## Exercise goal
The lines to reproduce run from the first one below to the line containing "接続文字列 - Kusto", both included. Reproduce them exactly and nothing else.

• • • • • • •

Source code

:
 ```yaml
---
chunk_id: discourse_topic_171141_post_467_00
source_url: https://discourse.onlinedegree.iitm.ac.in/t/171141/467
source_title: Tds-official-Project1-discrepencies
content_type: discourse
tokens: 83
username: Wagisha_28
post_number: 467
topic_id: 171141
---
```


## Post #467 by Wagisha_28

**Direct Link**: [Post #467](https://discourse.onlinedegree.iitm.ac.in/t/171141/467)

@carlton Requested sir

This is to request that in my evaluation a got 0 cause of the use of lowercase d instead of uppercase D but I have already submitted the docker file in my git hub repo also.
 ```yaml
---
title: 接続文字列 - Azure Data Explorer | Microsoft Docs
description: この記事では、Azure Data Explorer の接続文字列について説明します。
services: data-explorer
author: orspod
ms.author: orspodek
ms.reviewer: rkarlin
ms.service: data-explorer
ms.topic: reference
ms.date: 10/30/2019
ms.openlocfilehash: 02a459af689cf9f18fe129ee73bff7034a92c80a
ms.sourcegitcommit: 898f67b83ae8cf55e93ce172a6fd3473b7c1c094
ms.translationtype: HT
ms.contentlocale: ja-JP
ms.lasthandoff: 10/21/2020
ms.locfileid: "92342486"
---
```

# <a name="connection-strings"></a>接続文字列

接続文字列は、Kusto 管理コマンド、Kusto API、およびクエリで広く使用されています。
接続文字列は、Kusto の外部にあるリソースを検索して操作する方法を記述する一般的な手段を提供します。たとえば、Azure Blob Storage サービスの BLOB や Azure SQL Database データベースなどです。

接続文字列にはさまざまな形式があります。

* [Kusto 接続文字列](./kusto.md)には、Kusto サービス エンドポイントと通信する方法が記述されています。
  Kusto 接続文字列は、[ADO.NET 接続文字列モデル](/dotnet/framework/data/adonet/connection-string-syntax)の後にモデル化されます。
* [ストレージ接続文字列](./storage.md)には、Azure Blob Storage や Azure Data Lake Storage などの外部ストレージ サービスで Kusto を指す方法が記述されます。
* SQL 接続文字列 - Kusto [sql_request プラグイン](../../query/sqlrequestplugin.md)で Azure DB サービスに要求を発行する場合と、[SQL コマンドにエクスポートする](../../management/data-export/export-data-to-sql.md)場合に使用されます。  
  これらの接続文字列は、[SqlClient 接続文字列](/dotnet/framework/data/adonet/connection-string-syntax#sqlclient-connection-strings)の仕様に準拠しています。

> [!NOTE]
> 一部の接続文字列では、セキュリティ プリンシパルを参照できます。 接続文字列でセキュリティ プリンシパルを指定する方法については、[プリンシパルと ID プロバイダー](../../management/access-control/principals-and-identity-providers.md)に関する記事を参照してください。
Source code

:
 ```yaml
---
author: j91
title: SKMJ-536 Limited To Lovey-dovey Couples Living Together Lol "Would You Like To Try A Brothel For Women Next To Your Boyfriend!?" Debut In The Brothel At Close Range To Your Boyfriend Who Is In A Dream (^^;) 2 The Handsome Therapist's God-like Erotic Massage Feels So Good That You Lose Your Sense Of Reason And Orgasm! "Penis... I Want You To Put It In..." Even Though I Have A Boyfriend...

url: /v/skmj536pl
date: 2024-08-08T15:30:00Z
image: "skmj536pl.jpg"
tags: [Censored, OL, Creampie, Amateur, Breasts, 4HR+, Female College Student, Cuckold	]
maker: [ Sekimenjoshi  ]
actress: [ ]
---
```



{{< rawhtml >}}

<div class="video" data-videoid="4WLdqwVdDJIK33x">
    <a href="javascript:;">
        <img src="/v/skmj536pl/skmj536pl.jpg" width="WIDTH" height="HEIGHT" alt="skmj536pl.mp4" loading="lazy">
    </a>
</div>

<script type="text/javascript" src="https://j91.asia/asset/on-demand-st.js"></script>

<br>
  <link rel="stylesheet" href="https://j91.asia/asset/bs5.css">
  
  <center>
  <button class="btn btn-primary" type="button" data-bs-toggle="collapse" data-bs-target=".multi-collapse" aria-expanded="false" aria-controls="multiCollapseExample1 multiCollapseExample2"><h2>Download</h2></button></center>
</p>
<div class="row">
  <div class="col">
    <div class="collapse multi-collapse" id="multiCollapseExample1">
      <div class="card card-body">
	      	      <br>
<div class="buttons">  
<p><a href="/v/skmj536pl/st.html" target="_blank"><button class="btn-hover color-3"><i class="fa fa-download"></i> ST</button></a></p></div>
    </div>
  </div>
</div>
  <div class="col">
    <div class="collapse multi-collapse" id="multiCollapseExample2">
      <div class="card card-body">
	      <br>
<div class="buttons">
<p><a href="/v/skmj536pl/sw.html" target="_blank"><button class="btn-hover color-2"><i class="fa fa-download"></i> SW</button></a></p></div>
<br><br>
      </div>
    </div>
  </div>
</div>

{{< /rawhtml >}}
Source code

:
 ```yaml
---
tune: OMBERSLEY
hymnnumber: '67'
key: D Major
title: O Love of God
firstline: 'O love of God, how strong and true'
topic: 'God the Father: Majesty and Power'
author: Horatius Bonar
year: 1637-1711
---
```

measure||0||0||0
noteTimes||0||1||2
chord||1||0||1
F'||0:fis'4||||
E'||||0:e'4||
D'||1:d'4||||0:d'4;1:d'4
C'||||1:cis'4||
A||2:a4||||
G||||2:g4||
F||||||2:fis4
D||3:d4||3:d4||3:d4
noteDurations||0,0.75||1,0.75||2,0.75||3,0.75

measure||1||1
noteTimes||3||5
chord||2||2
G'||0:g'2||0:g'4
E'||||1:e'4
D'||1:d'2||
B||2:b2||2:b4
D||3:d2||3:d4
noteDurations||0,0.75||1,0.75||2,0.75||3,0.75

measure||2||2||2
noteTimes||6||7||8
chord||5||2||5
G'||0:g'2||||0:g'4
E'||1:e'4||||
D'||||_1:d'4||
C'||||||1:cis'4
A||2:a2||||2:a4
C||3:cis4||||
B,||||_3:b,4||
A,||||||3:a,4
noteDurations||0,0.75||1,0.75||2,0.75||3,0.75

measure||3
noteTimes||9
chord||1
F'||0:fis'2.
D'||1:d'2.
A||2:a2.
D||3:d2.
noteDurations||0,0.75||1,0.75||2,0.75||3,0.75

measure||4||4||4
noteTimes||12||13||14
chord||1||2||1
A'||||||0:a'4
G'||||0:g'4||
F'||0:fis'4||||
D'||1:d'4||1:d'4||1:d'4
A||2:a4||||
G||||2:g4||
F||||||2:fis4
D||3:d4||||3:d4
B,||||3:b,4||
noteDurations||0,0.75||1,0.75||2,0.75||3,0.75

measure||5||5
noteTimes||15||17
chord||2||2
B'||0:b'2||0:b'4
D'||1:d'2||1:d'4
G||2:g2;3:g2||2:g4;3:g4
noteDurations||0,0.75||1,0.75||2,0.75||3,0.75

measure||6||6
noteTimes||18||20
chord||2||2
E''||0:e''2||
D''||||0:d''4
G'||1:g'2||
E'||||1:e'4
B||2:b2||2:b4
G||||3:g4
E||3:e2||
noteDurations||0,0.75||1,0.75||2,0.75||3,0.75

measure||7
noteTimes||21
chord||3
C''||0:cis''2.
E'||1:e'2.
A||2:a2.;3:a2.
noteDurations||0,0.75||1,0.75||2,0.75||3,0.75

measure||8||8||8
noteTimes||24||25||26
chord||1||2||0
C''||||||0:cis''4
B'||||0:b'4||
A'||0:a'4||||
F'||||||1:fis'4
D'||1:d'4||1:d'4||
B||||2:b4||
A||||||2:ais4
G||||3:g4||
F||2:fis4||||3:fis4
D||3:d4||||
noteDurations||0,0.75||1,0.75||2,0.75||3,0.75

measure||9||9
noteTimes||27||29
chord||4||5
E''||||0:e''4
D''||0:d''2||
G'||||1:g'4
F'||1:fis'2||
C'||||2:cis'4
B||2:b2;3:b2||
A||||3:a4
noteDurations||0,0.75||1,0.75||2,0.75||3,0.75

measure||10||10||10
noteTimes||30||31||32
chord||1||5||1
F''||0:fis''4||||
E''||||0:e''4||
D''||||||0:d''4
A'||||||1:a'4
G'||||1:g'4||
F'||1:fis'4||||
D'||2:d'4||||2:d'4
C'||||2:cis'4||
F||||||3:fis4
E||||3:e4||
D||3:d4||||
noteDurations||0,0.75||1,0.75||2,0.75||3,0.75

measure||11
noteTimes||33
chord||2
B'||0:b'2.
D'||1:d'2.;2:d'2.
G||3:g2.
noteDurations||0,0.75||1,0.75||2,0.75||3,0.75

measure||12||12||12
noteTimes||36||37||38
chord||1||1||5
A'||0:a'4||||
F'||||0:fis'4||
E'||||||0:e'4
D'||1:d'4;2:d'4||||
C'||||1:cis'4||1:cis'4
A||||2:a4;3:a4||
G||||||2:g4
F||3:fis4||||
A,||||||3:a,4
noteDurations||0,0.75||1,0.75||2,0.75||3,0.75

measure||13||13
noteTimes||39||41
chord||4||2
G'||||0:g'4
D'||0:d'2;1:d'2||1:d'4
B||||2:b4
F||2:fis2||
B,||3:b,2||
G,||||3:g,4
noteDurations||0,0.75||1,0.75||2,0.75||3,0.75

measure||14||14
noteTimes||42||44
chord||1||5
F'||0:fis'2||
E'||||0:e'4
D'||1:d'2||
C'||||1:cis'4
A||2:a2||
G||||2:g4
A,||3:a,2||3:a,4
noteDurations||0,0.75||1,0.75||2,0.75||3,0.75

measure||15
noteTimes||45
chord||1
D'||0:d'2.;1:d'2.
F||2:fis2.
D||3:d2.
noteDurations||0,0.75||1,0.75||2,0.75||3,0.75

• • • • • • •

## Answer space
Source code

:
 ```yaml
---
chunk_id: discourse_topic_171141_post_467_00
source_url: https://discourse.onlinedegree.iitm.ac.in/t/171141/467
source_title: Tds-official-Project1-discrepencies
content_type: discourse
tokens: 83
username: Wagisha_28
post_number: 467
topic_id: 171141
---
```


## Post #467 by Wagisha_28

**Direct Link**: [Post #467](https://discourse.onlinedegree.iitm.ac.in/t/171141/467)

@carlton Requested sir

This is to request that in my evaluation a got 0 cause of the use of lowercase d instead of uppercase D but I have already submitted the docker file in my git hub repo also.
 ```yaml
---
title: 接続文字列 - Azure Data Explorer | Microsoft Docs
description: この記事では、Azure Data Explorer の接続文字列について説明します。
services: data-explorer
author: orspod
ms.author: orspodek
ms.reviewer: rkarlin
ms.service: data-explorer
ms.topic: reference
ms.date: 10/30/2019
ms.openlocfilehash: 02a459af689cf9f18fe129ee73bff7034a92c80a
ms.sourcegitcommit: 898f67b83ae8cf55e93ce172a6fd3473b7c1c094
ms.translationtype: HT
ms.contentlocale: ja-JP
ms.lasthandoff: 10/21/2020
ms.locfileid: "92342486"
---
```

# <a name="connection-strings"></a>接続文字列

接続文字列は、Kusto 管理コマンド、Kusto API、およびクエリで広く使用されています。
接続文字列は、Kusto の外部にあるリソースを検索して操作する方法を記述する一般的な手段を提供します。たとえば、Azure Blob Storage サービスの BLOB や Azure SQL Database データベースなどです。

接続文字列にはさまざまな形式があります。

* [Kusto 接続文字列](./kusto.md)には、Kusto サービス エンドポイントと通信する方法が記述されています。
  Kusto 接続文字列は、[ADO.NET 接続文字列モデル](/dotnet/framework/data/adonet/connection-string-syntax)の後にモデル化されます。
* [ストレージ接続文字列](./storage.md)には、Azure Blob Storage や Azure Data Lake Storage などの外部ストレージ サービスで Kusto を指す方法が記述されます。
* SQL 接続文字列 - Kusto [sql_request プラグイン](../../query/sqlrequestplugin.md)で Azure DB サービスに要求を発行する場合と、[SQL コマンドにエクスポートする](../../management/data-export/export-data-to-sql.md)場合に使用されます。  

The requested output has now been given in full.